夏休みが終われば待ち構えているのは課題提出です。初DJの結果というと……,用意していた曲で持ち時間を乗り切ったと思いきや,時間を余らせてしまい少しグダグダになりながらも,なんとか終了することができました!

ひとまずホッとしましたが,これからもDJをやるならこのままではいけません。練習しましょう。 一人で練習するのもいいのですが,やっぱり人が見ている(聞いている)前でやるのが上達の早道でしょう。

そこで第238回に続いて,MixxxとIcecast2を使ったストリーミング配信について紹介します。

ストリーミング配信の前に

ストリーミングで配信をするにあたり,使用する楽曲は著作権者が使用を許諾をしている楽曲のみを使用してください。

前回紹介したCreative Commonsライセンスでライセンスされている楽曲は,表示(CC BY)と表示-継承(CC BY-SA)ならソングリストを公開すれば問題なく使えます。しかしながら,非営利(NC)と改変禁止(ND)でライセンスされている楽曲については注意が必要です。

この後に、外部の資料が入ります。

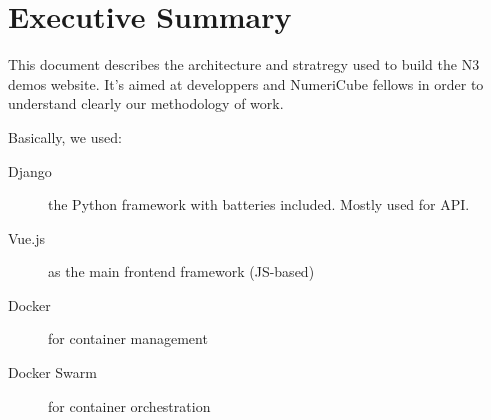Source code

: 
\chapter*{Executive Summary}
This document describes the architecture and stratregy used to build the N3 demos website.
It's aimed at developpers and NumeriCube fellows in order to understand clearly our methodology of work.

Basically, we used:
\begin{description}
\item[Django] the Python framework with batteries included. Mostly used for API.
\item[Vue.js] as the main frontend framework (JS-based)
\item[Docker] for container management
\item[Docker Swarm] for container orchestration
\end{description}

\cleardoublepage %
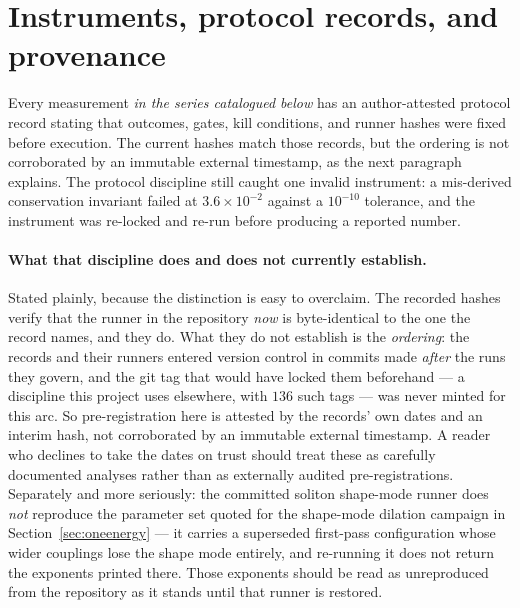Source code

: \documentclass[11pt,a4paper]{article}
\theoremstyle{definition}
\theoremstyle{plain}
\theoremstyle{remark}
\begin{document}
\appendix
\section{Instruments, protocol records, and provenance}
\label{app:instruments}

Every measurement \emph{in the series catalogued below} has an
author-attested protocol record stating that outcomes, gates, kill
conditions, and runner hashes were fixed before execution. The current
hashes match those records, but the ordering is not corroborated by an
immutable external timestamp, as the next paragraph explains. The protocol
discipline still caught one invalid instrument: a mis-derived conservation
invariant failed at $3.6\times10^{-2}$ against a $10^{-10}$ tolerance, and
the instrument was re-locked and re-run before producing a reported number.

\paragraph{What that discipline does and does not currently establish.}
Stated plainly, because the distinction is easy to overclaim. The
recorded hashes verify that the runner in the repository \emph{now} is
byte-identical to the one the record names, and they do. What they do not
establish is the \emph{ordering}: the records and their runners entered
version control in commits made \emph{after} the runs they govern, and
the git tag that would have locked them beforehand --- a discipline this
project uses elsewhere, with $136$ such tags --- was never minted for
this arc. So pre-registration here is attested by the records' own dates
and an interim hash, not corroborated by an immutable external timestamp.
A reader who declines to take the dates on trust should treat these as
carefully documented analyses rather than as externally audited
pre-registrations. Separately and more seriously: the committed soliton
shape-mode runner does \emph{not} reproduce the parameter set quoted for
the shape-mode dilation campaign in Section~\ref{sec:oneenergy} --- it carries a superseded
first-pass configuration whose wider couplings lose the shape mode
entirely, and re-running it does not return the exponents printed there.
Those exponents should be read as unreproduced from the repository as it
stands until that runner is restored.
\end{document}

今回の場合に照らし合わせると営利目的の使用ではないため,表示-非営利(CC BY-NC)と表示-非営利-継承(CC BY-NC-SA)であれば問題ありません(もちろん表示の義務はあります)⁠

表示-改変禁止(CC BY-ND)と表示-非営利-改変禁止(CC BY-NC-ND)については議論の分かれるところであり,つなぐ程度(曲をそのまま流してフェードイン/アウトの変更)であれば,技術的に必要な変更※1の範囲内と解釈できなくもないのですが,無用なトラブルを避けるのであれば使用しないほうが無難でしょう。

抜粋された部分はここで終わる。